Set down, character for character, everything in the records below from the line holding "P.R.China<br /> 100190</cite>" down to the line holding "Recognition), 2020**<br />", and no other line.

○ ○ ○ ○ ○ ○ ○

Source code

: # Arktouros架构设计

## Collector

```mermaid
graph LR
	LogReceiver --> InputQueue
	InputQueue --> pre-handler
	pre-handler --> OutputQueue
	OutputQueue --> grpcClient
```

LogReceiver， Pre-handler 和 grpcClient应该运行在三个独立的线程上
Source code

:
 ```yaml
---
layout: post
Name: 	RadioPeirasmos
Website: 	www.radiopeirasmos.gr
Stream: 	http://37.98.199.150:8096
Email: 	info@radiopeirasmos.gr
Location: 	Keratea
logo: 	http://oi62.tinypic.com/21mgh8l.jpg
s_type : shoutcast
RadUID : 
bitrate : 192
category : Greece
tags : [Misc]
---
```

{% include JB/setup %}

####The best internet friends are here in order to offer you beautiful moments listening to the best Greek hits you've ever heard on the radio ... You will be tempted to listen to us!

○ ○ ○ ○ ○ ○ ○

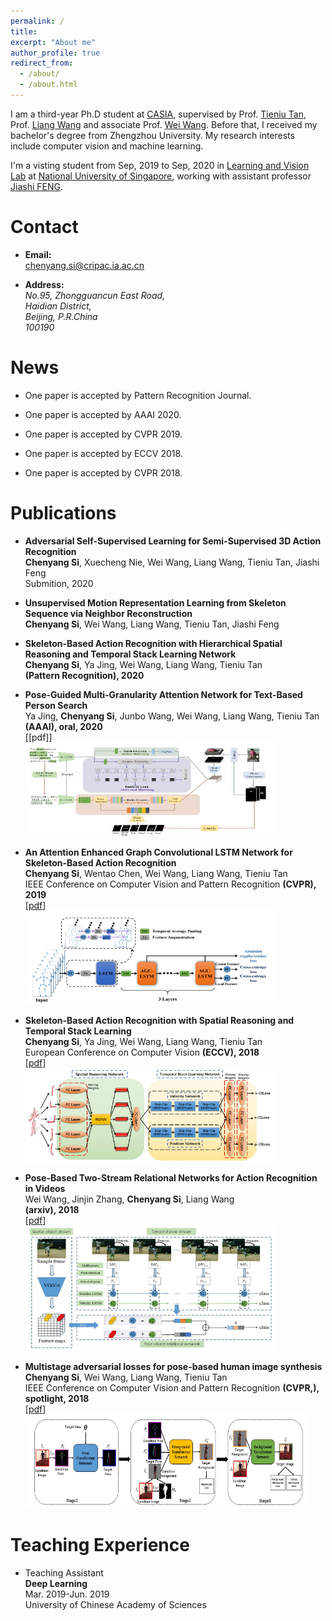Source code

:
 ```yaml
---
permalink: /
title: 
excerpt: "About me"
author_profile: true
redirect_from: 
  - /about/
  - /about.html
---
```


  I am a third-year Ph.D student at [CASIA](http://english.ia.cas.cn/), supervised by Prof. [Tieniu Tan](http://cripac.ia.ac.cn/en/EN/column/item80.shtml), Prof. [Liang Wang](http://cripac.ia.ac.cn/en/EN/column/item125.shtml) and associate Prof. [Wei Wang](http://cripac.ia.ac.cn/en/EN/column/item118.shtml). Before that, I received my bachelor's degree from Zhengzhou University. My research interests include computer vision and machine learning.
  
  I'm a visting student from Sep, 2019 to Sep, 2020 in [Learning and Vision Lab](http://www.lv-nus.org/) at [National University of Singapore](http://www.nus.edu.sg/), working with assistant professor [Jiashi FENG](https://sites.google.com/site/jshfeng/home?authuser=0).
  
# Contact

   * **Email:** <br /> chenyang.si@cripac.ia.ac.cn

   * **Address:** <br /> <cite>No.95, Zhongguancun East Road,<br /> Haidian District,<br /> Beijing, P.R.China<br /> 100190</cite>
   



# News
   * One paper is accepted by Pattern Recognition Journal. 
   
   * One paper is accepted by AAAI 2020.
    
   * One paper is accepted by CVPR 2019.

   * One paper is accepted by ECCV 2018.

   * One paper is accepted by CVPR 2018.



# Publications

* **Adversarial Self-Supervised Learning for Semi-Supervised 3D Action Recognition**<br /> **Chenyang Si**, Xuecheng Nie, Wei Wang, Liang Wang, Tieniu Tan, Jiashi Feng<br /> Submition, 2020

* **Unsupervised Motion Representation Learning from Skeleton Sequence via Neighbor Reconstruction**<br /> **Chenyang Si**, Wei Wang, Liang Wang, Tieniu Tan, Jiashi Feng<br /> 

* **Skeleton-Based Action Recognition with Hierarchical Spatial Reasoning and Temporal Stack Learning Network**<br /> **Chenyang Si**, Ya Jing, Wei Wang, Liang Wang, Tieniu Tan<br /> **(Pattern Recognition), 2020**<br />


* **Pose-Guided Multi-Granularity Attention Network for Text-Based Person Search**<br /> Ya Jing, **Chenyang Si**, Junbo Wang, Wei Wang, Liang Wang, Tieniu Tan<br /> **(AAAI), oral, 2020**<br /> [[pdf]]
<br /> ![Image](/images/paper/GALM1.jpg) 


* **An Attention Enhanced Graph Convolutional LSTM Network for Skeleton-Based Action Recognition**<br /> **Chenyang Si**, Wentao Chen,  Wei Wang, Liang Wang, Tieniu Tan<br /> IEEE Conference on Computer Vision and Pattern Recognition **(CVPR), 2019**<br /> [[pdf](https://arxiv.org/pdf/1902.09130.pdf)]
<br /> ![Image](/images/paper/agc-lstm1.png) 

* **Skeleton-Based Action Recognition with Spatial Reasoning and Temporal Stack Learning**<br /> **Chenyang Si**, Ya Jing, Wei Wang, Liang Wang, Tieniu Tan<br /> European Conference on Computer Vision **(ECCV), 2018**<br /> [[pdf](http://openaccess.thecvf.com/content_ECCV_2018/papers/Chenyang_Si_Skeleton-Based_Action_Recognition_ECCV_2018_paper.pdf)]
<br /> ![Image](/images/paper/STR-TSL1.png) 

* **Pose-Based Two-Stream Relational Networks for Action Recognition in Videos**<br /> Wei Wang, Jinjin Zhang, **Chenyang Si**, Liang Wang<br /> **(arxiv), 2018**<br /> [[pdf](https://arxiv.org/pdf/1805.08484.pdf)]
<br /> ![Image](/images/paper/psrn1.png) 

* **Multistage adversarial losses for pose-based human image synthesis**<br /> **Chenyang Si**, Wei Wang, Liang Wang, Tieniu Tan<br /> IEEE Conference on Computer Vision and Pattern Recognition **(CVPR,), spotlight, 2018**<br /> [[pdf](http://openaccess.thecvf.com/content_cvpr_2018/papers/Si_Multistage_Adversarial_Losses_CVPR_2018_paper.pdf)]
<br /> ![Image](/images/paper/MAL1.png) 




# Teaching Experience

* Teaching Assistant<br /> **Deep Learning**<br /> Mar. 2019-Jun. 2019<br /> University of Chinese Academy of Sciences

○ ○ ○ ○ ○ ○ ○

» Solution to this exercise:
   * **Address:** <br /> <cite>No.95, Zhongguancun East Road,<br /> Haidian District,<br /> Beijing, P.R.China<br /> 100190</cite>
   



# News
   * One paper is accepted by Pattern Recognition Journal. 
   
   * One paper is accepted by AAAI 2020.
    
   * One paper is accepted by CVPR 2019.

   * One paper is accepted by ECCV 2018.

   * One paper is accepted by CVPR 2018.



# Publications

* **Adversarial Self-Supervised Learning for Semi-Supervised 3D Action Recognition**<br /> **Chenyang Si**, Xuecheng Nie, Wei Wang, Liang Wang, Tieniu Tan, Jiashi Feng<br /> Submition, 2020

* **Unsupervised Motion Representation Learning from Skeleton Sequence via Neighbor Reconstruction**<br /> **Chenyang Si**, Wei Wang, Liang Wang, Tieniu Tan, Jiashi Feng<br /> 

* **Skeleton-Based Action Recognition with Hierarchical Spatial Reasoning and Temporal Stack Learning Network**<br /> **Chenyang Si**, Ya Jing, Wei Wang, Liang Wang, Tieniu Tan<br /> **(Pattern Recognition), 2020**<br />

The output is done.